**Dataset entries**
————

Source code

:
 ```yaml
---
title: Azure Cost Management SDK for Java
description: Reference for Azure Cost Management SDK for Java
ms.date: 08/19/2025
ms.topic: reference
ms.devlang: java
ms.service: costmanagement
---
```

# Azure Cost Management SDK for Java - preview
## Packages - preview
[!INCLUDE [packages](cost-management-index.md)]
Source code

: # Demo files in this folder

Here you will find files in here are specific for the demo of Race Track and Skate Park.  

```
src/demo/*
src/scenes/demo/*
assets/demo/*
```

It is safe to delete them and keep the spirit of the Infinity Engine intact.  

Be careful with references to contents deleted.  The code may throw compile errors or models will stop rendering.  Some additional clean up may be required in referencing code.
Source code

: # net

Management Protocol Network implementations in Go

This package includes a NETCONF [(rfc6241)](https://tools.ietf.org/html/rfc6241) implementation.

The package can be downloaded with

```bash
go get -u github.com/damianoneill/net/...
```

————

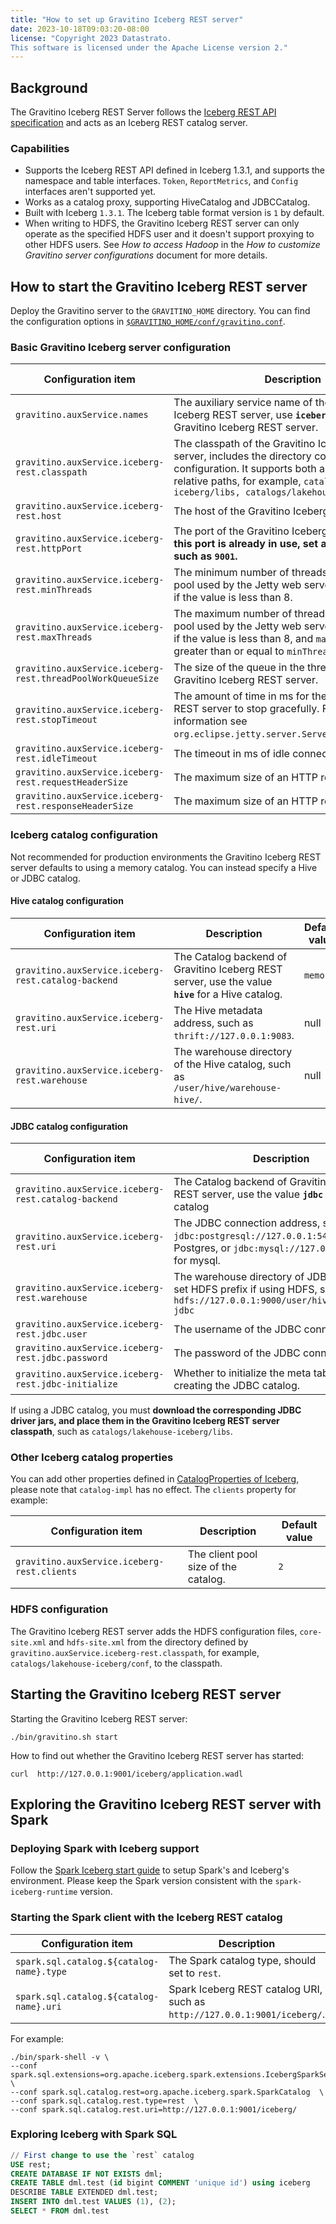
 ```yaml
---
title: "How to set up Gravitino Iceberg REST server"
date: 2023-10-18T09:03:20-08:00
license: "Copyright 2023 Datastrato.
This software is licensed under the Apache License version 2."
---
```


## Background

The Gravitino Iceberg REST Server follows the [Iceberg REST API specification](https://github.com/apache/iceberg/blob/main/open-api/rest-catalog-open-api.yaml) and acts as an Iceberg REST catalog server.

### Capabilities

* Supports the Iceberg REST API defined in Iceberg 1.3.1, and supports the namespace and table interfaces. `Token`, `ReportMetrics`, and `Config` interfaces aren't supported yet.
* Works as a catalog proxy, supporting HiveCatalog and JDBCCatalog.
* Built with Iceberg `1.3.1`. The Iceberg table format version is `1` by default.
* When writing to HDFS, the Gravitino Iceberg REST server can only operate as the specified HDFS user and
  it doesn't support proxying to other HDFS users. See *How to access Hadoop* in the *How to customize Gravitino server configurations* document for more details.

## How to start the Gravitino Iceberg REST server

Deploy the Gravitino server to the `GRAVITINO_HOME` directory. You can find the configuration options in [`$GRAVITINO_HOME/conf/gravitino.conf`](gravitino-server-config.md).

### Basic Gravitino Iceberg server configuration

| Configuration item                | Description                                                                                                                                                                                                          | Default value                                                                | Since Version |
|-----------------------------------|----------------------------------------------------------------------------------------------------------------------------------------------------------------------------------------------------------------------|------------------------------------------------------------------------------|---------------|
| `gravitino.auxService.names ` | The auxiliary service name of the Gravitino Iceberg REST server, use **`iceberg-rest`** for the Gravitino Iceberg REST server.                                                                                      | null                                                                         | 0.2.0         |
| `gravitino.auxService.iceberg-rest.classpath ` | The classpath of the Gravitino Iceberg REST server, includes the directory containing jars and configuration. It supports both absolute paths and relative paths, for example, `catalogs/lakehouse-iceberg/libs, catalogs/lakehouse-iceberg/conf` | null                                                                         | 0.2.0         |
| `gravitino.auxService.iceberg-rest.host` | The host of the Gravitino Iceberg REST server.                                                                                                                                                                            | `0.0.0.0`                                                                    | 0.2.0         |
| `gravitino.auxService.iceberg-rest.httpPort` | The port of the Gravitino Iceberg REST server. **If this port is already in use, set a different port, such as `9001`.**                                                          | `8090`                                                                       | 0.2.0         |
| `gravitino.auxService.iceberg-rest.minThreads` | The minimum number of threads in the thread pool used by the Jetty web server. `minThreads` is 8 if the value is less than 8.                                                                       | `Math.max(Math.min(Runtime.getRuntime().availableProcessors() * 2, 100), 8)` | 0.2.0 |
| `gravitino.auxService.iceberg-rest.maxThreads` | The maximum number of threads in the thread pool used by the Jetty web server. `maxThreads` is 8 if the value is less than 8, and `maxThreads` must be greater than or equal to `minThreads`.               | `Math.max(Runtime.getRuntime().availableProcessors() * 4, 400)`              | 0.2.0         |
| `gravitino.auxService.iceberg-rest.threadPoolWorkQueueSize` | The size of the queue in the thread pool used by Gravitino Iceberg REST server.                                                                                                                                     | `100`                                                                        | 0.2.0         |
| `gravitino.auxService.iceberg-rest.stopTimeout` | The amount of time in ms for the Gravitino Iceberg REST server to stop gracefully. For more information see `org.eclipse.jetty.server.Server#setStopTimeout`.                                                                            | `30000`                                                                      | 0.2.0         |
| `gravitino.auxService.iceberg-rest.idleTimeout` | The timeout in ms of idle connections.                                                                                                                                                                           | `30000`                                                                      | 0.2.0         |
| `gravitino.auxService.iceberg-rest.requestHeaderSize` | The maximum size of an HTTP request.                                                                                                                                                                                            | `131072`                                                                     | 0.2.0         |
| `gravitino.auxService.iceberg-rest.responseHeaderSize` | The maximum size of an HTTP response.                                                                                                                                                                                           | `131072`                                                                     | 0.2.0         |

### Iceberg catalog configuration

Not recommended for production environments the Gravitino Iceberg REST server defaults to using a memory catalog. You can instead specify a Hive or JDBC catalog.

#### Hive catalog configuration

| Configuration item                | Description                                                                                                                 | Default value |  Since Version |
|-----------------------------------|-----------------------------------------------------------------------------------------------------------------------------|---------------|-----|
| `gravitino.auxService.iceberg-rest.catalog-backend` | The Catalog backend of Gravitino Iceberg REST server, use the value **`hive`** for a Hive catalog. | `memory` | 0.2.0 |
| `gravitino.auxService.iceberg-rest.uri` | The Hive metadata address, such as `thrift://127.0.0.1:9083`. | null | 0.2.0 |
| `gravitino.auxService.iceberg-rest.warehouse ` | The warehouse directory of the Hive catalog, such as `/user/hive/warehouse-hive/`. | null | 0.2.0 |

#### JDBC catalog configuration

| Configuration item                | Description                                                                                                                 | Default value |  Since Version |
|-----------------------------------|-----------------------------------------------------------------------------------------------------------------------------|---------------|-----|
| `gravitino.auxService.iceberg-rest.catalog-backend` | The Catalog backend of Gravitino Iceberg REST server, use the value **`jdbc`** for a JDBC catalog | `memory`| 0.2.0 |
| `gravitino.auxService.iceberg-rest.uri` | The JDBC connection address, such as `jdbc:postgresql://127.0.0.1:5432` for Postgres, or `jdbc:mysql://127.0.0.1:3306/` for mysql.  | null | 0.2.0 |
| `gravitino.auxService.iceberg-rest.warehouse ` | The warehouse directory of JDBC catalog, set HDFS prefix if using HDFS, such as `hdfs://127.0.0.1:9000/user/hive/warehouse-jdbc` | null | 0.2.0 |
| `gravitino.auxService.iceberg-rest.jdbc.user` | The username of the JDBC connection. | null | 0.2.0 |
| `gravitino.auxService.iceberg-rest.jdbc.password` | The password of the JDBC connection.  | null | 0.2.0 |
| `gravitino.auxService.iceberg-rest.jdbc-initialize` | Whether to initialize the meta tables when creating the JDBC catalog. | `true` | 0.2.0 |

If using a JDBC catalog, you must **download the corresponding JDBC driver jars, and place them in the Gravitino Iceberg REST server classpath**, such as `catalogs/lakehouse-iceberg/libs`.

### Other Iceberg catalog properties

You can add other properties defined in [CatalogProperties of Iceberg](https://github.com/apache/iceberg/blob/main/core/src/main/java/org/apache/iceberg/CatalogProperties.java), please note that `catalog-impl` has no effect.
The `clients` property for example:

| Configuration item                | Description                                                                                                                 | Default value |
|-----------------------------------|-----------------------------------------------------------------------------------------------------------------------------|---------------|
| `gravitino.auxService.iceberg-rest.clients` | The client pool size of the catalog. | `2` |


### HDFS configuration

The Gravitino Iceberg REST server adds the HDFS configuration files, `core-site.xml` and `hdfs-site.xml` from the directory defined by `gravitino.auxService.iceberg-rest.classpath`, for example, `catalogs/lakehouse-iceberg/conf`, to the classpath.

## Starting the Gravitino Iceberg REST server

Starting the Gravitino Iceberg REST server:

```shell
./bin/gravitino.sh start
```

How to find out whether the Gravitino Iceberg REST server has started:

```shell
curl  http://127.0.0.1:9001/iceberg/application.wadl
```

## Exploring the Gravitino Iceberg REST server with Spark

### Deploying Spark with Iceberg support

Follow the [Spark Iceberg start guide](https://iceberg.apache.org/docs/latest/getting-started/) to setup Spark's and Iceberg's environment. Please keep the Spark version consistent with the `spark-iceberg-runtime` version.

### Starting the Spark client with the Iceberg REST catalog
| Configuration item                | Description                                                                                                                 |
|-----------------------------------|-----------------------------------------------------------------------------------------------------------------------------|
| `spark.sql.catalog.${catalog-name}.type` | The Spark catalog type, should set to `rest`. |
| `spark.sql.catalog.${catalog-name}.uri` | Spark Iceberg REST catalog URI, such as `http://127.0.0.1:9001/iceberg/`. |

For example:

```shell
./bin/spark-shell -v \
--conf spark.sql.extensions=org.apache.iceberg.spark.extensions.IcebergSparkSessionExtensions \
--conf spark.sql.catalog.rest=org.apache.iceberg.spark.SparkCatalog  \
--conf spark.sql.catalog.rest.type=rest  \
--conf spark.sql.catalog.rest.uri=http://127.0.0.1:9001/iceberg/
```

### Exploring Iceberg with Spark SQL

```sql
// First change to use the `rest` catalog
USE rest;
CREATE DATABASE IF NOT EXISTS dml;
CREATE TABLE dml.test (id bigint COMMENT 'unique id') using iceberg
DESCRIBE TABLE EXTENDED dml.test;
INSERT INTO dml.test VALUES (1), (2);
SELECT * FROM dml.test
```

————

**Exercise brief**
Copy every line above that holds the word "them".

**Solution to this task**
It is safe to delete them and keep the spirit of the Infinity Engine intact.  
If using a JDBC catalog, you must **download the corresponding JDBC driver jars, and place them in the Gravitino Iceberg REST server classpath**, such as `catalogs/lakehouse-iceberg/libs`.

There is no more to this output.